→ Information supplied
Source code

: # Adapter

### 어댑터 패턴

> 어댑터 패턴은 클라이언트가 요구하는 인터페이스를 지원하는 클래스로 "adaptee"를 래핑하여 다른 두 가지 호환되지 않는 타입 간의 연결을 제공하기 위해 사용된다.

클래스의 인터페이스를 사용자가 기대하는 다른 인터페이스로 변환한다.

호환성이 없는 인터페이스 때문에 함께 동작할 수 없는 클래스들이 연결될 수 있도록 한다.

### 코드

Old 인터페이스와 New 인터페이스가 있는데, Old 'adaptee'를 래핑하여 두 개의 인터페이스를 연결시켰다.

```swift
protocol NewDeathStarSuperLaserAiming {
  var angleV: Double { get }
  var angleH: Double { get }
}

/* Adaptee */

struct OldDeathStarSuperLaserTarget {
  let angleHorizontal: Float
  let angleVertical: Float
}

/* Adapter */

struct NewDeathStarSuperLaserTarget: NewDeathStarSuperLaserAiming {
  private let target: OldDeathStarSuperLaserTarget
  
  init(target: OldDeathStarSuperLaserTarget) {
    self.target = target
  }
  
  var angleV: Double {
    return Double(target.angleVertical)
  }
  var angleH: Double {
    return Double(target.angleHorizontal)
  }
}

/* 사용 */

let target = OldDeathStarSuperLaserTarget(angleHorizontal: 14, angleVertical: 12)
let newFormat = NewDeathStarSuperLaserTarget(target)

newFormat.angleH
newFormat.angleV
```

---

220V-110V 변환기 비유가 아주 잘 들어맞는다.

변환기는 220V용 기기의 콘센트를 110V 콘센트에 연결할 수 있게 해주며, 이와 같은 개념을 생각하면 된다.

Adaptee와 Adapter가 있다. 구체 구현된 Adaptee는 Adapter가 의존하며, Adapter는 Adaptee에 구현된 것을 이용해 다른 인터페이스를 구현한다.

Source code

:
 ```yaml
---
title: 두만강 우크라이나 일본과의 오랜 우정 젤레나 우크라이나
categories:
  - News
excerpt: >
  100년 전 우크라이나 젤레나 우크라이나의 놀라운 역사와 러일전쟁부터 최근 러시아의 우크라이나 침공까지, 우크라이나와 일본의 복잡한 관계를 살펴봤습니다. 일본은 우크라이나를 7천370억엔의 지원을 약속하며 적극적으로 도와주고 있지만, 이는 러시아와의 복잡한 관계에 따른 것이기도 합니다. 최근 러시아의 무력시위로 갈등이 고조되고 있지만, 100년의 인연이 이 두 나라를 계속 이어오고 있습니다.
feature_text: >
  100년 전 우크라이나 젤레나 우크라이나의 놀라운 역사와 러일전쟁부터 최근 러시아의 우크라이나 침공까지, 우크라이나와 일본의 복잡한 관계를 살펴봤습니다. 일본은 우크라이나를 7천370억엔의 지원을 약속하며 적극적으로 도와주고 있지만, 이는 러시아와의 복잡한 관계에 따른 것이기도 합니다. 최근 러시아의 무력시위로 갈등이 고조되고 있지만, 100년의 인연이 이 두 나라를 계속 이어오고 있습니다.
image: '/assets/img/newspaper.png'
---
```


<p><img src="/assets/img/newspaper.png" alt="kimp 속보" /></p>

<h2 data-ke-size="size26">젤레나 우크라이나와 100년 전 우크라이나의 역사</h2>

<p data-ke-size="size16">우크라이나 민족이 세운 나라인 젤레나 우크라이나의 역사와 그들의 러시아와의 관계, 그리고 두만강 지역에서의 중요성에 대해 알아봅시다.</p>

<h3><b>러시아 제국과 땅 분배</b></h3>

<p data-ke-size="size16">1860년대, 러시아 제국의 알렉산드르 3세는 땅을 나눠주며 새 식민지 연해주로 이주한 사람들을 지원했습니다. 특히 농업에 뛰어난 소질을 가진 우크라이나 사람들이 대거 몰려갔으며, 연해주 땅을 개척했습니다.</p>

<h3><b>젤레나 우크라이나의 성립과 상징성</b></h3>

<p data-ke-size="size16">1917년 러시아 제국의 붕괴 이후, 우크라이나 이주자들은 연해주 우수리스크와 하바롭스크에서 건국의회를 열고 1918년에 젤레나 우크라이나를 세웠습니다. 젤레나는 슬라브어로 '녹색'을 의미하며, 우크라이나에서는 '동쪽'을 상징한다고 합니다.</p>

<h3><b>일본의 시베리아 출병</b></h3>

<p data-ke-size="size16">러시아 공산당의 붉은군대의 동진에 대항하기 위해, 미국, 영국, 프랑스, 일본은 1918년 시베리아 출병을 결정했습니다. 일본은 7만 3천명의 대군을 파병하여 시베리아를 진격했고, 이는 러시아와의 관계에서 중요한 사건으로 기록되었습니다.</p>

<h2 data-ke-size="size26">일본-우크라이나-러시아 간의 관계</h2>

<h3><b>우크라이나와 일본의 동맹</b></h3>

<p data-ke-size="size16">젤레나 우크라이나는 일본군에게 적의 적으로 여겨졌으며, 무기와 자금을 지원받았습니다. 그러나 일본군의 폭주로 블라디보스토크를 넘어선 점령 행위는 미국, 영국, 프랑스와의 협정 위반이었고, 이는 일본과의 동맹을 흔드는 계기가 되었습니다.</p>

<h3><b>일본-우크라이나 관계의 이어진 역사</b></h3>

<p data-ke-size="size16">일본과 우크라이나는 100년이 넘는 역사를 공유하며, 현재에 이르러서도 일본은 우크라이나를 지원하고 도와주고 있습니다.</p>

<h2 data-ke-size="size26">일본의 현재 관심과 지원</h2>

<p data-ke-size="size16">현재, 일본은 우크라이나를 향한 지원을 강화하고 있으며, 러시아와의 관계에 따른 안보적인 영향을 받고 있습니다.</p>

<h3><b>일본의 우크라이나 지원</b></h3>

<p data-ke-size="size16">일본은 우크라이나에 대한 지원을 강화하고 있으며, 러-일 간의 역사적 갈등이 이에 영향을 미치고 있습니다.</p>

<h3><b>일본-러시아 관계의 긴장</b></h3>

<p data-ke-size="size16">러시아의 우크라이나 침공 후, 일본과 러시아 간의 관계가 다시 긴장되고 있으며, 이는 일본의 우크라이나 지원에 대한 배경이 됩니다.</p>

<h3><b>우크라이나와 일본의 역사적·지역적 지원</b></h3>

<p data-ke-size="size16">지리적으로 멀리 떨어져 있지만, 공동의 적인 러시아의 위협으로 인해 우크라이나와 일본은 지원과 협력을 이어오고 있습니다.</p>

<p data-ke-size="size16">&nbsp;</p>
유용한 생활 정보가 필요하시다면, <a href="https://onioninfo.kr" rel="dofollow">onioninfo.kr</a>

→ Goal of the exercise
Repeat the listing. Keep every character the same.

→ Exercise output
Source code

: # Adapter

### 어댑터 패턴

> 어댑터 패턴은 클라이언트가 요구하는 인터페이스를 지원하는 클래스로 "adaptee"를 래핑하여 다른 두 가지 호환되지 않는 타입 간의 연결을 제공하기 위해 사용된다.

클래스의 인터페이스를 사용자가 기대하는 다른 인터페이스로 변환한다.

호환성이 없는 인터페이스 때문에 함께 동작할 수 없는 클래스들이 연결될 수 있도록 한다.

### 코드

Old 인터페이스와 New 인터페이스가 있는데, Old 'adaptee'를 래핑하여 두 개의 인터페이스를 연결시켰다.

```swift
protocol NewDeathStarSuperLaserAiming {
  var angleV: Double { get }
  var angleH: Double { get }
}

/* Adaptee */

struct OldDeathStarSuperLaserTarget {
  let angleHorizontal: Float
  let angleVertical: Float
}

/* Adapter */

struct NewDeathStarSuperLaserTarget: NewDeathStarSuperLaserAiming {
  private let target: OldDeathStarSuperLaserTarget
  
  init(target: OldDeathStarSuperLaserTarget) {
    self.target = target
  }
  
  var angleV: Double {
    return Double(target.angleVertical)
  }
  var angleH: Double {
    return Double(target.angleHorizontal)
  }
}

/* 사용 */

let target = OldDeathStarSuperLaserTarget(angleHorizontal: 14, angleVertical: 12)
let newFormat = NewDeathStarSuperLaserTarget(target)

newFormat.angleH
newFormat.angleV
```

---

220V-110V 변환기 비유가 아주 잘 들어맞는다.

변환기는 220V용 기기의 콘센트를 110V 콘센트에 연결할 수 있게 해주며, 이와 같은 개념을 생각하면 된다.

Adaptee와 Adapter가 있다. 구체 구현된 Adaptee는 Adapter가 의존하며, Adapter는 Adaptee에 구현된 것을 이용해 다른 인터페이스를 구현한다.

Source code

:
 ```yaml
---
title: 두만강 우크라이나 일본과의 오랜 우정 젤레나 우크라이나
categories:
  - News
excerpt: >
  100년 전 우크라이나 젤레나 우크라이나의 놀라운 역사와 러일전쟁부터 최근 러시아의 우크라이나 침공까지, 우크라이나와 일본의 복잡한 관계를 살펴봤습니다. 일본은 우크라이나를 7천370억엔의 지원을 약속하며 적극적으로 도와주고 있지만, 이는 러시아와의 복잡한 관계에 따른 것이기도 합니다. 최근 러시아의 무력시위로 갈등이 고조되고 있지만, 100년의 인연이 이 두 나라를 계속 이어오고 있습니다.
feature_text: >
  100년 전 우크라이나 젤레나 우크라이나의 놀라운 역사와 러일전쟁부터 최근 러시아의 우크라이나 침공까지, 우크라이나와 일본의 복잡한 관계를 살펴봤습니다. 일본은 우크라이나를 7천370억엔의 지원을 약속하며 적극적으로 도와주고 있지만, 이는 러시아와의 복잡한 관계에 따른 것이기도 합니다. 최근 러시아의 무력시위로 갈등이 고조되고 있지만, 100년의 인연이 이 두 나라를 계속 이어오고 있습니다.
image: '/assets/img/newspaper.png'
---
```


<p><img src="/assets/img/newspaper.png" alt="kimp 속보" /></p>

<h2 data-ke-size="size26">젤레나 우크라이나와 100년 전 우크라이나의 역사</h2>

<p data-ke-size="size16">우크라이나 민족이 세운 나라인 젤레나 우크라이나의 역사와 그들의 러시아와의 관계, 그리고 두만강 지역에서의 중요성에 대해 알아봅시다.</p>

<h3><b>러시아 제국과 땅 분배</b></h3>

<p data-ke-size="size16">1860년대, 러시아 제국의 알렉산드르 3세는 땅을 나눠주며 새 식민지 연해주로 이주한 사람들을 지원했습니다. 특히 농업에 뛰어난 소질을 가진 우크라이나 사람들이 대거 몰려갔으며, 연해주 땅을 개척했습니다.</p>

<h3><b>젤레나 우크라이나의 성립과 상징성</b></h3>

<p data-ke-size="size16">1917년 러시아 제국의 붕괴 이후, 우크라이나 이주자들은 연해주 우수리스크와 하바롭스크에서 건국의회를 열고 1918년에 젤레나 우크라이나를 세웠습니다. 젤레나는 슬라브어로 '녹색'을 의미하며, 우크라이나에서는 '동쪽'을 상징한다고 합니다.</p>

<h3><b>일본의 시베리아 출병</b></h3>

<p data-ke-size="size16">러시아 공산당의 붉은군대의 동진에 대항하기 위해, 미국, 영국, 프랑스, 일본은 1918년 시베리아 출병을 결정했습니다. 일본은 7만 3천명의 대군을 파병하여 시베리아를 진격했고, 이는 러시아와의 관계에서 중요한 사건으로 기록되었습니다.</p>

<h2 data-ke-size="size26">일본-우크라이나-러시아 간의 관계</h2>

<h3><b>우크라이나와 일본의 동맹</b></h3>

<p data-ke-size="size16">젤레나 우크라이나는 일본군에게 적의 적으로 여겨졌으며, 무기와 자금을 지원받았습니다. 그러나 일본군의 폭주로 블라디보스토크를 넘어선 점령 행위는 미국, 영국, 프랑스와의 협정 위반이었고, 이는 일본과의 동맹을 흔드는 계기가 되었습니다.</p>

<h3><b>일본-우크라이나 관계의 이어진 역사</b></h3>

<p data-ke-size="size16">일본과 우크라이나는 100년이 넘는 역사를 공유하며, 현재에 이르러서도 일본은 우크라이나를 지원하고 도와주고 있습니다.</p>

<h2 data-ke-size="size26">일본의 현재 관심과 지원</h2>

<p data-ke-size="size16">현재, 일본은 우크라이나를 향한 지원을 강화하고 있으며, 러시아와의 관계에 따른 안보적인 영향을 받고 있습니다.</p>

<h3><b>일본의 우크라이나 지원</b></h3>

<p data-ke-size="size16">일본은 우크라이나에 대한 지원을 강화하고 있으며, 러-일 간의 역사적 갈등이 이에 영향을 미치고 있습니다.</p>

<h3><b>일본-러시아 관계의 긴장</b></h3>

<p data-ke-size="size16">러시아의 우크라이나 침공 후, 일본과 러시아 간의 관계가 다시 긴장되고 있으며, 이는 일본의 우크라이나 지원에 대한 배경이 됩니다.</p>

<h3><b>우크라이나와 일본의 역사적·지역적 지원</b></h3>

<p data-ke-size="size16">지리적으로 멀리 떨어져 있지만, 공동의 적인 러시아의 위협으로 인해 우크라이나와 일본은 지원과 협력을 이어오고 있습니다.</p>

<p data-ke-size="size16">&nbsp;</p>
유용한 생활 정보가 필요하시다면, <a href="https://onioninfo.kr" rel="dofollow">onioninfo.kr</a>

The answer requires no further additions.